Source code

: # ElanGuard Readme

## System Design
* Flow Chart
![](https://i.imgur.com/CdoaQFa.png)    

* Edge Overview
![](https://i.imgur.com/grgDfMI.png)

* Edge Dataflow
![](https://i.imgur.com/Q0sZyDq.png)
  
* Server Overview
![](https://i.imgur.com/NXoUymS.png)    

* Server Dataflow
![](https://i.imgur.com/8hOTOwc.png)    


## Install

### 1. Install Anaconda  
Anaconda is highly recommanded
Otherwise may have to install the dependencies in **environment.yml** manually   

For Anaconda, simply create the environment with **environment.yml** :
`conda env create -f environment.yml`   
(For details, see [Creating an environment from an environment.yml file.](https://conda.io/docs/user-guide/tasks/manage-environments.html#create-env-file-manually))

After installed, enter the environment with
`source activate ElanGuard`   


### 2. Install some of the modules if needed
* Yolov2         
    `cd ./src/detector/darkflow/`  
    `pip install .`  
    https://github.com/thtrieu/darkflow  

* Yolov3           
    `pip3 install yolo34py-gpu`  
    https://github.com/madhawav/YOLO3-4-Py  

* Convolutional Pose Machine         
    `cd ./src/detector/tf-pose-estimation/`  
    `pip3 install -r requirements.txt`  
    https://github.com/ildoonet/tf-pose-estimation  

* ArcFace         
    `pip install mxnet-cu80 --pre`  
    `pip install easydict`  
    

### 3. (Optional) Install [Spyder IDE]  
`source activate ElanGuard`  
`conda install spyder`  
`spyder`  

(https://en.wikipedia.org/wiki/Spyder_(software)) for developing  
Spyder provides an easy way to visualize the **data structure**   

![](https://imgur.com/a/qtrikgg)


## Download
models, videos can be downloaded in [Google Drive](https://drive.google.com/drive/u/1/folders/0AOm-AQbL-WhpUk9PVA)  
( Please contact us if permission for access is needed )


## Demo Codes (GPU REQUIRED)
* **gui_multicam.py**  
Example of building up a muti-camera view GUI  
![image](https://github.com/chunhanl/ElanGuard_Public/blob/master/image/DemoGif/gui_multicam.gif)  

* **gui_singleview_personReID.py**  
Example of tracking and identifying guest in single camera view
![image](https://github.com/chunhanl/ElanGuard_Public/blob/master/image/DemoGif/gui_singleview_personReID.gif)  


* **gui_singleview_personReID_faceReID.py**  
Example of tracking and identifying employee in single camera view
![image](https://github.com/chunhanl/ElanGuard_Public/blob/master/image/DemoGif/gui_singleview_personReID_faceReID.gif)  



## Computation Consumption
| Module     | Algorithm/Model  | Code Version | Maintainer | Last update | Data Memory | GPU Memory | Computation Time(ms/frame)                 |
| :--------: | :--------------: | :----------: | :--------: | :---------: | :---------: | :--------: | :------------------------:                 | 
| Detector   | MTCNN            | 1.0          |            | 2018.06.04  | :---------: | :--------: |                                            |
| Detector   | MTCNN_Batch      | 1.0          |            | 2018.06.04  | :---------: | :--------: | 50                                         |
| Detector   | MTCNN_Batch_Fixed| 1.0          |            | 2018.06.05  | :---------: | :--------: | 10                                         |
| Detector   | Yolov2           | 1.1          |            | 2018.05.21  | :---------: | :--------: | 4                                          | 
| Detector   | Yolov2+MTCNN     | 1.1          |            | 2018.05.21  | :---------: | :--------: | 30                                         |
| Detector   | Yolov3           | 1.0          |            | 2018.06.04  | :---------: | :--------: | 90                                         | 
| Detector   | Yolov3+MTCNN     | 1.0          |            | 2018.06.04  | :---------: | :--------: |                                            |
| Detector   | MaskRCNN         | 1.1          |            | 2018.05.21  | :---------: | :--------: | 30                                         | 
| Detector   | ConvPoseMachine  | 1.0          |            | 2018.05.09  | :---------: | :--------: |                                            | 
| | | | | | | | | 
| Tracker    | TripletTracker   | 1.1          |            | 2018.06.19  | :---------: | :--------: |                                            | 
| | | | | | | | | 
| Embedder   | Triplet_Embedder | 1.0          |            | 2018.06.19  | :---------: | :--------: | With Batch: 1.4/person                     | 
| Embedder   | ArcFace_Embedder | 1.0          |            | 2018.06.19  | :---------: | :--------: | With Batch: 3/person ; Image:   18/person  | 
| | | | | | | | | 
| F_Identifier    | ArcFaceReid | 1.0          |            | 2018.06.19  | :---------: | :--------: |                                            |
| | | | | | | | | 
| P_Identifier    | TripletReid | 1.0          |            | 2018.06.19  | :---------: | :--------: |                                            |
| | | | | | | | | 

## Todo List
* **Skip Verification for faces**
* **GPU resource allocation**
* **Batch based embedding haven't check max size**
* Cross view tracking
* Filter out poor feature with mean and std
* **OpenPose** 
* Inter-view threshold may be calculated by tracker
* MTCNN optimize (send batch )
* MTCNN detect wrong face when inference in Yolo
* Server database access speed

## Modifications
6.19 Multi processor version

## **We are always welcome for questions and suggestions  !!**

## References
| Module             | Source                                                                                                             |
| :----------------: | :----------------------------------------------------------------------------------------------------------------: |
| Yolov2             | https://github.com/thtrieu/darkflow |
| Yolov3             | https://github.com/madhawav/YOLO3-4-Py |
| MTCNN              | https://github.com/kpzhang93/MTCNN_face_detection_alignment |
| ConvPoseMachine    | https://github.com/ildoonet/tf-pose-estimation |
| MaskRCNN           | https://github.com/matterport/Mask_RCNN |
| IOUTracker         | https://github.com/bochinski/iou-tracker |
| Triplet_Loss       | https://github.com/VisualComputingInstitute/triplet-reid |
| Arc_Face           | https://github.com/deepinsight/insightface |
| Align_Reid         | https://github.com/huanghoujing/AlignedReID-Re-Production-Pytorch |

* * * * *

PROBLEM = Output each entry once again, exactly as shown above.

EXERCISE OUTPUT =
Source code

: # ElanGuard Readme

## System Design
* Flow Chart
![](https://i.imgur.com/CdoaQFa.png)    

* Edge Overview
![](https://i.imgur.com/grgDfMI.png)

* Edge Dataflow
![](https://i.imgur.com/Q0sZyDq.png)
  
* Server Overview
![](https://i.imgur.com/NXoUymS.png)    

* Server Dataflow
![](https://i.imgur.com/8hOTOwc.png)    


## Install

### 1. Install Anaconda  
Anaconda is highly recommanded
Otherwise may have to install the dependencies in **environment.yml** manually   

For Anaconda, simply create the environment with **environment.yml** :
`conda env create -f environment.yml`   
(For details, see [Creating an environment from an environment.yml file.](https://conda.io/docs/user-guide/tasks/manage-environments.html#create-env-file-manually))

After installed, enter the environment with
`source activate ElanGuard`   


### 2. Install some of the modules if needed
* Yolov2         
    `cd ./src/detector/darkflow/`  
    `pip install .`  
    https://github.com/thtrieu/darkflow  

* Yolov3           
    `pip3 install yolo34py-gpu`  
    https://github.com/madhawav/YOLO3-4-Py  

* Convolutional Pose Machine         
    `cd ./src/detector/tf-pose-estimation/`  
    `pip3 install -r requirements.txt`  
    https://github.com/ildoonet/tf-pose-estimation  

* ArcFace         
    `pip install mxnet-cu80 --pre`  
    `pip install easydict`  
    

### 3. (Optional) Install [Spyder IDE]  
`source activate ElanGuard`  
`conda install spyder`  
`spyder`  

(https://en.wikipedia.org/wiki/Spyder_(software)) for developing  
Spyder provides an easy way to visualize the **data structure**   

![](https://imgur.com/a/qtrikgg)


## Download
models, videos can be downloaded in [Google Drive](https://drive.google.com/drive/u/1/folders/0AOm-AQbL-WhpUk9PVA)  
( Please contact us if permission for access is needed )


## Demo Codes (GPU REQUIRED)
* **gui_multicam.py**  
Example of building up a muti-camera view GUI  
![image](https://github.com/chunhanl/ElanGuard_Public/blob/master/image/DemoGif/gui_multicam.gif)  

* **gui_singleview_personReID.py**  
Example of tracking and identifying guest in single camera view
![image](https://github.com/chunhanl/ElanGuard_Public/blob/master/image/DemoGif/gui_singleview_personReID.gif)  


* **gui_singleview_personReID_faceReID.py**  
Example of tracking and identifying employee in single camera view
![image](https://github.com/chunhanl/ElanGuard_Public/blob/master/image/DemoGif/gui_singleview_personReID_faceReID.gif)  



## Computation Consumption
| Module     | Algorithm/Model  | Code Version | Maintainer | Last update | Data Memory | GPU Memory | Computation Time(ms/frame)                 |
| :--------: | :--------------: | :----------: | :--------: | :---------: | :---------: | :--------: | :------------------------:                 | 
| Detector   | MTCNN            | 1.0          |            | 2018.06.04  | :---------: | :--------: |                                            |
| Detector   | MTCNN_Batch      | 1.0          |            | 2018.06.04  | :---------: | :--------: | 50                                         |
| Detector   | MTCNN_Batch_Fixed| 1.0          |            | 2018.06.05  | :---------: | :--------: | 10                                         |
| Detector   | Yolov2           | 1.1          |            | 2018.05.21  | :---------: | :--------: | 4                                          | 
| Detector   | Yolov2+MTCNN     | 1.1          |            | 2018.05.21  | :---------: | :--------: | 30                                         |
| Detector   | Yolov3           | 1.0          |            | 2018.06.04  | :---------: | :--------: | 90                                         | 
| Detector   | Yolov3+MTCNN     | 1.0          |            | 2018.06.04  | :---------: | :--------: |                                            |
| Detector   | MaskRCNN         | 1.1          |            | 2018.05.21  | :---------: | :--------: | 30                                         | 
| Detector   | ConvPoseMachine  | 1.0          |            | 2018.05.09  | :---------: | :--------: |                                            | 
| | | | | | | | | 
| Tracker    | TripletTracker   | 1.1          |            | 2018.06.19  | :---------: | :--------: |                                            | 
| | | | | | | | | 
| Embedder   | Triplet_Embedder | 1.0          |            | 2018.06.19  | :---------: | :--------: | With Batch: 1.4/person                     | 
| Embedder   | ArcFace_Embedder | 1.0          |            | 2018.06.19  | :---------: | :--------: | With Batch: 3/person ; Image:   18/person  | 
| | | | | | | | | 
| F_Identifier    | ArcFaceReid | 1.0          |            | 2018.06.19  | :---------: | :--------: |                                            |
| | | | | | | | | 
| P_Identifier    | TripletReid | 1.0          |            | 2018.06.19  | :---------: | :--------: |                                            |
| | | | | | | | | 

## Todo List
* **Skip Verification for faces**
* **GPU resource allocation**
* **Batch based embedding haven't check max size**
* Cross view tracking
* Filter out poor feature with mean and std
* **OpenPose** 
* Inter-view threshold may be calculated by tracker
* MTCNN optimize (send batch )
* MTCNN detect wrong face when inference in Yolo
* Server database access speed

## Modifications
6.19 Multi processor version

## **We are always welcome for questions and suggestions  !!**

## References
| Module             | Source                                                                                                             |
| :----------------: | :----------------------------------------------------------------------------------------------------------------: |
| Yolov2             | https://github.com/thtrieu/darkflow |
| Yolov3             | https://github.com/madhawav/YOLO3-4-Py |
| MTCNN              | https://github.com/kpzhang93/MTCNN_face_detection_alignment |
| ConvPoseMachine    | https://github.com/ildoonet/tf-pose-estimation |
| MaskRCNN           | https://github.com/matterport/Mask_RCNN |
| IOUTracker         | https://github.com/bochinski/iou-tracker |
| Triplet_Loss       | https://github.com/VisualComputingInstitute/triplet-reid |
| Arc_Face           | https://github.com/deepinsight/insightface |
| Align_Reid         | https://github.com/huanghoujing/AlignedReID-Re-Production-Pytorch |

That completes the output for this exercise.